• The Hardest Part of Parenting a Child with Anxiety

    Having a child with anxiety can be challenging.  These kids are often so hesitant to try anything, and sometimes that anxiety can come out in crying, tantrums, nightmares, or bad behavior. Having to watch your child feel this way can make you feel powerless to help your child.

    The good news is that you can help them. You, the parents, are an integral part of treating kids with anxiety. I’d venture to say that it might be the most important part. Which, in some ways, is a great thing – you can help your child feel better! You can help your child worry less! In other ways, it feels a little scary though. That’s a lot of pressure and responsibility.  And the solution is NOT easy!

    This is why: Parenting a child with anxiety asks you to go AGAINST your instincts as a parent.  The solution asks you to let your child feel their anxiety.  You can’t do what you feel like doing. You can’t step in and “fix it.” You have to fight your desire to take care of your child and instead you have to let them stand on their own two feet.

    In fact, you can’t just let them feel anxious. You actually have to encourage them to feel anxious.

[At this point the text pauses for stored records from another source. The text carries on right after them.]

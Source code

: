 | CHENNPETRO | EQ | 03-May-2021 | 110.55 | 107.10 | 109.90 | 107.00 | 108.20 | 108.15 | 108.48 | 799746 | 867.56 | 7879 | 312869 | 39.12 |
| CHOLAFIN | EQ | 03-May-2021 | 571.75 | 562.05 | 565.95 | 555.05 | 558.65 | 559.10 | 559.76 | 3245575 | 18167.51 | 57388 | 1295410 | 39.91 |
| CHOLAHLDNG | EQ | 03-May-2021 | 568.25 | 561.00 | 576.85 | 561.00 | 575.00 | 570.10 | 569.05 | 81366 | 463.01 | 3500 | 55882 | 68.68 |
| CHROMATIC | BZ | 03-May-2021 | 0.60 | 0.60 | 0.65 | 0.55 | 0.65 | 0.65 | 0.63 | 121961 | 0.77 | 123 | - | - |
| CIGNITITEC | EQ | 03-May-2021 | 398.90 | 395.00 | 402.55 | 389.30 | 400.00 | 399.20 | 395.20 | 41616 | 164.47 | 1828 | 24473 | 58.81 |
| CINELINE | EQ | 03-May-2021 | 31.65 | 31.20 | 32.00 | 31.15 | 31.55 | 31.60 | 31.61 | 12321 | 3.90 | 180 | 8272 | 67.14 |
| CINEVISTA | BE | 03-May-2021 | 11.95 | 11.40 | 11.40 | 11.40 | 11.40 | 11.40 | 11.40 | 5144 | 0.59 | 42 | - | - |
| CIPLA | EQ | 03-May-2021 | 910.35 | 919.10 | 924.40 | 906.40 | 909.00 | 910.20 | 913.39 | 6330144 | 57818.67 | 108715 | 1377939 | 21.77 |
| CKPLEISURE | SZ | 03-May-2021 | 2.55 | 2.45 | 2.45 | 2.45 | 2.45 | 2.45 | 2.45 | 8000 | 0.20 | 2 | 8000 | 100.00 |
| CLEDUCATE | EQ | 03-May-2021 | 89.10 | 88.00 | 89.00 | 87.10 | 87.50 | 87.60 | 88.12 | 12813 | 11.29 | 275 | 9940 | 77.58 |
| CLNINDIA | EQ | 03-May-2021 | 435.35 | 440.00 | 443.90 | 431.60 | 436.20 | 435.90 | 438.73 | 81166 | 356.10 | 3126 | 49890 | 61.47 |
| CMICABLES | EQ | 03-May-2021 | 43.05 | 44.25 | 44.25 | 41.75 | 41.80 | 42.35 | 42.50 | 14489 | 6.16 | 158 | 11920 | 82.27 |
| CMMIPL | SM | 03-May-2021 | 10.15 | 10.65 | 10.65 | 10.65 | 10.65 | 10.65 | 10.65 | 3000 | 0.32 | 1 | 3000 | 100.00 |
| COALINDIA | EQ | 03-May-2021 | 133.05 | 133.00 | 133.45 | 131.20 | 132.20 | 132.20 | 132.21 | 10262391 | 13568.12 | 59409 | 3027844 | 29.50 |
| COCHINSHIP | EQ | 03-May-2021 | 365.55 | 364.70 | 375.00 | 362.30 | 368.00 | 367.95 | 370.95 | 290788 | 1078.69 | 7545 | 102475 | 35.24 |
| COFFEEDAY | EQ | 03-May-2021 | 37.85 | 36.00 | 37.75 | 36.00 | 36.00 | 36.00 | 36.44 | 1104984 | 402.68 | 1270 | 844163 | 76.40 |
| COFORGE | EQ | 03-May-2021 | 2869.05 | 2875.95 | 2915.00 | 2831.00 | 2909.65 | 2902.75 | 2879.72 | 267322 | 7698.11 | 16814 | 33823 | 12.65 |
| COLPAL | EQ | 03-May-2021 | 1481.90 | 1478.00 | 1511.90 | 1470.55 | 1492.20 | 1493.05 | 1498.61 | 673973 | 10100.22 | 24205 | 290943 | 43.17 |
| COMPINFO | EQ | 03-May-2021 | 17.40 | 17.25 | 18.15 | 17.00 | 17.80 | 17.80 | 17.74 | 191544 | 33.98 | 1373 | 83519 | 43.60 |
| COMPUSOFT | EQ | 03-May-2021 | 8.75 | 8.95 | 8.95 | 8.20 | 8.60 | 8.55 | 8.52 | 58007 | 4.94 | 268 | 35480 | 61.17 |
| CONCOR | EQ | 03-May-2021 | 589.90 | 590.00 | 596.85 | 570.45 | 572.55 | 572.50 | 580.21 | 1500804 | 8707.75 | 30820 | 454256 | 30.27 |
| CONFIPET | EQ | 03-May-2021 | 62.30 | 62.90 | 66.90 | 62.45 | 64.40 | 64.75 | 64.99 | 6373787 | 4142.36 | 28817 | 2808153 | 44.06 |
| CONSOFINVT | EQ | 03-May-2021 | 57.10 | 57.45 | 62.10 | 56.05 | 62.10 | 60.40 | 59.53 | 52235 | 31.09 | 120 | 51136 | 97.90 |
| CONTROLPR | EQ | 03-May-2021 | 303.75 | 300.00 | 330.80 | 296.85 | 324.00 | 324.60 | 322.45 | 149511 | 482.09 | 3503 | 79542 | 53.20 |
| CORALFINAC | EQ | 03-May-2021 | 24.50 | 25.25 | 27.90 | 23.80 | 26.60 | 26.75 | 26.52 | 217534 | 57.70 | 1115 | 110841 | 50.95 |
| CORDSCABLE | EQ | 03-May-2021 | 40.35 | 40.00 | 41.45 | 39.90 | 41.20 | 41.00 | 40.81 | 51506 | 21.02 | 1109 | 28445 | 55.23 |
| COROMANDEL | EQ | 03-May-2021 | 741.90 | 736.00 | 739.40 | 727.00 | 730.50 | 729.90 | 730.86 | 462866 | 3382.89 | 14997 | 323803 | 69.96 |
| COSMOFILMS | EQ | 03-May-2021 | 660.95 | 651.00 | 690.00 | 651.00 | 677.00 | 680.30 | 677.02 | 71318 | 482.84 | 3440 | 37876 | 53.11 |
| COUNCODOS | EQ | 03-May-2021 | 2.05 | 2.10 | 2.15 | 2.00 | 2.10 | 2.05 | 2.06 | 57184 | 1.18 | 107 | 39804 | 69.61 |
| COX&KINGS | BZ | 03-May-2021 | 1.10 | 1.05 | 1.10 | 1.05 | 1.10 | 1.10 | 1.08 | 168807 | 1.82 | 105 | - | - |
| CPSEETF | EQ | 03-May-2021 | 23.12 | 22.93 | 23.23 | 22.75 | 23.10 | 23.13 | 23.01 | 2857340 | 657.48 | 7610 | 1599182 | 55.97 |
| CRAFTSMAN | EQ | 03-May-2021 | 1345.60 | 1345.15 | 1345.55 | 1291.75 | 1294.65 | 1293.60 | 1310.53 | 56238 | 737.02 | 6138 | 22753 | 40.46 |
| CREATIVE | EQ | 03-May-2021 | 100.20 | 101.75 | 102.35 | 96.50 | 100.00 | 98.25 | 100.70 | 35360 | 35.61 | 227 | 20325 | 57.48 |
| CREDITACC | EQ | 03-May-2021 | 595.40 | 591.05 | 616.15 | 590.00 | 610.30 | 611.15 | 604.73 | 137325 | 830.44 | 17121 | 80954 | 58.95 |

    Let me give you an example.  Let’s say your child doesn’t want to go to school because of their anxiety, and is crying and begging you not to make them go.  In some ways, it can feel easier to keep your child home rather than deal with the crying.  But in the long term, letting them stay home actually validates their anxiety and sends the message that you also believe that going to school is something that needs to be feared.  It can result in making them more anxious.  But if you calmly (even though they’re not feeling calm) validate their feelings and still have them go, even though it is difficult, in the long term, their fear will decrease.  If you give in to their begging, their fear will continue to grow, and it will be even harder for them to go the next day (and the next!)

    Kids get over anxiety by facing it and experiencing it. Putting them in a figurative bubble and protecting them from their fears is not going to help them in the long run. Kids will only learn to handle their fears by facing them. As much as people may understand this, it can be the hardest thing in the world to do in the moment! But if you keep this idea in mind, it will help your child learn how to face things that make them anxious and reduce their anxious feelings.